The crew would wake up at 5 a.m., pack up its gear, eat breakfast, get briefed and then head out into the fire, Wilson said. Usually the crew wouldn’t eat dinner until 10 p.m. and slept in tents. Work was very busy, Wilson said, and often chaotic: besides firefighters on the ground clearing the area, planes would fly overhead dumping water and retardant.
“It’s exciting, scary and exhilarating,” he said. “It was just surreal all the activity.”
Once the Patch Springs Fire was mostly contained, the crew was reallocated to help battle the Howard Fire in Payette National Forest, about two hours north of Boise, Idaho. Wilson said the crew drove nine hours to get to their campsite.

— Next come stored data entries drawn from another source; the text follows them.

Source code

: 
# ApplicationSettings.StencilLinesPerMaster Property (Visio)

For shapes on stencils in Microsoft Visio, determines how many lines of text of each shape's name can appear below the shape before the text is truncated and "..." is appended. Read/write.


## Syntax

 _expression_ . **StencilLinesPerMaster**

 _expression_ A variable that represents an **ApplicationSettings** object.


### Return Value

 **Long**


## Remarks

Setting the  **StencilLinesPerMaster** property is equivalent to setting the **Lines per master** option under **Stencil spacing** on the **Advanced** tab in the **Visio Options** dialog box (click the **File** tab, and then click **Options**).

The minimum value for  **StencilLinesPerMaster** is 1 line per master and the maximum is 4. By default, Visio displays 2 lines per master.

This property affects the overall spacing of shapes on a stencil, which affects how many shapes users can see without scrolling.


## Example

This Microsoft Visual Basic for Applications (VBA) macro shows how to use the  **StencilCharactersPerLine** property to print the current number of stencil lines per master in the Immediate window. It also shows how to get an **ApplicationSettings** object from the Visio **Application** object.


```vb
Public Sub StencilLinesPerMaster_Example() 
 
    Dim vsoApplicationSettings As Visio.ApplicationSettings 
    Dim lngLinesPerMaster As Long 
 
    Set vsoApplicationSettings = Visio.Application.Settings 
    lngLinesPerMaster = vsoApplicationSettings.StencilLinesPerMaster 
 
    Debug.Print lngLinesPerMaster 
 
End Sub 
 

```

“The Howard Fire was about 200 acres, but it was very steep-sloped mountains,” he said. “This area we were trying to prevent the fire from spreading, but then also it’s endangered bull trout habitat in the Snake River along there. So they were trying to minimize the amount of ash that got into the river.”
Because of the steep incline of the mountain, the crew could not see one another up ahead. One day, Wilson said, he had to avoid a log that had gotten loose and rolled down the mountain into the valley where he was working. Physically, Wilson said he was fine: he works out at Crossfit Dover. The most difficult part of firefighting, he said, was the mental aspect, fighting the daily grind of the job. All told, Wilson was gone from Aug. 11 to Aug. 28
Originally from Pennsylvania, Wilson is a graduate of University of Delaware who has worked for the center for a year-and-a-half. He spent the previous nine years at the Department of Natural Resources and Environmental Control.
Despite living in Dover, Wilson said he enjoys coming to the beach along with his wife, Kerry, and daughters Shay, 9, and Sadie, 4. He said before he had kids, the Wilsons liked to go hiking together: Wilson proposed to his wife while on a hiking trip near Calgary, Alberta, Canada. Wilson said he has tried to instill a love of camping in his kids, taking trips to Chincoteague, Va.
The firefighting excursion wasn’t always easy for the family, Wilson said, especially when the crew moved to Idaho where there was no cell phone service.
Wilson admitted it was a bit of an adjustment coming back. He was forced to jump right back into work at the Center for the Inland Bays, preparing a presentation for a Sept. 6 scientific and technical advisory committee meeting.
Still, Wilson said he plans to go into the line of fire again.
“For me, it really put things into perspective in my life,” he said of the excursion. “I think it’s one of those things that you’re doing for a good reason. You can learn a lot about yourself doing it.”
Editor's note: An earlier version of this story incorrectly identified the agency that trains and dispatches firefighters.